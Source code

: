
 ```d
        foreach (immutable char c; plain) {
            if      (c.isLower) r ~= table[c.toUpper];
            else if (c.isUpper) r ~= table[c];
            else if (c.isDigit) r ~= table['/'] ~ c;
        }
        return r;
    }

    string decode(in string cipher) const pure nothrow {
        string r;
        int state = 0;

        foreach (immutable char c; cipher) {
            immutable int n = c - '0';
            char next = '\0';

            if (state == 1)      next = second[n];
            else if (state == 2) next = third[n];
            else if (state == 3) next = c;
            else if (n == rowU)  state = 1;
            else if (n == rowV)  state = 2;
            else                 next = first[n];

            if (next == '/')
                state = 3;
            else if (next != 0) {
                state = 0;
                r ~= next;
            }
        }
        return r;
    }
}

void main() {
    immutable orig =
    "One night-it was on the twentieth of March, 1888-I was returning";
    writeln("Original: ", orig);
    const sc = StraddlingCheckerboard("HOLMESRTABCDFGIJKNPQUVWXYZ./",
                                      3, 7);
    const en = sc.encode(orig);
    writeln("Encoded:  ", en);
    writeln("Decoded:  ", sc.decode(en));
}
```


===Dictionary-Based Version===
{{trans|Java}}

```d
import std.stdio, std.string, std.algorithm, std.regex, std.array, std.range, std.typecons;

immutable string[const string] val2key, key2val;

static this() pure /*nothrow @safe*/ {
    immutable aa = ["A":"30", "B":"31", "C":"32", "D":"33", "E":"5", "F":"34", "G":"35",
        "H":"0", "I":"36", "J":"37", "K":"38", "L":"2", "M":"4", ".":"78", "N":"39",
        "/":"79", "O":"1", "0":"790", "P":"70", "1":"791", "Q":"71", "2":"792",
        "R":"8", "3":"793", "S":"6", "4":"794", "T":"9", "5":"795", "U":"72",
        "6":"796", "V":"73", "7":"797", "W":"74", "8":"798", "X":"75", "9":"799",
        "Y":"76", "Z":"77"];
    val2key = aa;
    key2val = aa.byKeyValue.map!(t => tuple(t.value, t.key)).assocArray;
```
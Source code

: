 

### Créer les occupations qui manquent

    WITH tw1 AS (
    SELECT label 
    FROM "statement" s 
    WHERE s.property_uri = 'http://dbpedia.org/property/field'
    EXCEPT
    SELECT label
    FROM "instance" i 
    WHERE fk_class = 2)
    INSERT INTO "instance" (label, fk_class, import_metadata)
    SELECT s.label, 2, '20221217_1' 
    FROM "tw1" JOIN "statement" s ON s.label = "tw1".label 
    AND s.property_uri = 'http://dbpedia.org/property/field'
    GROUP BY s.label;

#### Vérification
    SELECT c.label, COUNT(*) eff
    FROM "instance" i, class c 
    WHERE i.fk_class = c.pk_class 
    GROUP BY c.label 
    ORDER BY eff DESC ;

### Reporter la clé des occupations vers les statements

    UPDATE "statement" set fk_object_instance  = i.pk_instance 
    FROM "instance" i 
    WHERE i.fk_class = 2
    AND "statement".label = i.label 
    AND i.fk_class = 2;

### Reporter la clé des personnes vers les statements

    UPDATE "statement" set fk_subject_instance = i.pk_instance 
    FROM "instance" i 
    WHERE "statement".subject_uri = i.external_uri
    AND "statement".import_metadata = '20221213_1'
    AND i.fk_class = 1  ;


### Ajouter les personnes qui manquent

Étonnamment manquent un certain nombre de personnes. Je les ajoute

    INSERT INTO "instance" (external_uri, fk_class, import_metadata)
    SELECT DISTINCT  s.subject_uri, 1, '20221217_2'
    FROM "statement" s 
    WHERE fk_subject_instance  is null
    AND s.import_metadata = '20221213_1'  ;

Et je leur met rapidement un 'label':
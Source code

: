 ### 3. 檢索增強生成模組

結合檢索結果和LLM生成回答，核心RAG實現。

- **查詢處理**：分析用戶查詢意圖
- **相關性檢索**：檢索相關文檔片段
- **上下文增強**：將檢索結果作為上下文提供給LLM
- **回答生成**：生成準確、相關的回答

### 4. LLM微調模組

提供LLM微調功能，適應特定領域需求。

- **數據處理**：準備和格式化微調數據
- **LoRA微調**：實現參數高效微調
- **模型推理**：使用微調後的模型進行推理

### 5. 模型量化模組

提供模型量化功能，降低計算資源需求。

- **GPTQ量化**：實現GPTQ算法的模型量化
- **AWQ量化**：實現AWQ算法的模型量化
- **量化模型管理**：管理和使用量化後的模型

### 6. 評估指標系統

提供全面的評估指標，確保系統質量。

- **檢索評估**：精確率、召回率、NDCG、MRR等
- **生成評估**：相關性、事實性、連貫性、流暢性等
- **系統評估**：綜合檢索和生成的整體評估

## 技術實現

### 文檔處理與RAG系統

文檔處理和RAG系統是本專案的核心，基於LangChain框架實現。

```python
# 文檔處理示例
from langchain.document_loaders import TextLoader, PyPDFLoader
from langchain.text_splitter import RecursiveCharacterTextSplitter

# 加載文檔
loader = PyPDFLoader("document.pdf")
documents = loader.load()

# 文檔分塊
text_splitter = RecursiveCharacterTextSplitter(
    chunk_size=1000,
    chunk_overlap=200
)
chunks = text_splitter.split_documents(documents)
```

..........

Whenever a line in the entries holds the word "string", copy that line.

    string decode(in string cipher) const pure nothrow {
        string r;
import std.stdio, std.string, std.algorithm, std.regex, std.array, std.range, std.typecons;
immutable string[const string] val2key, key2val;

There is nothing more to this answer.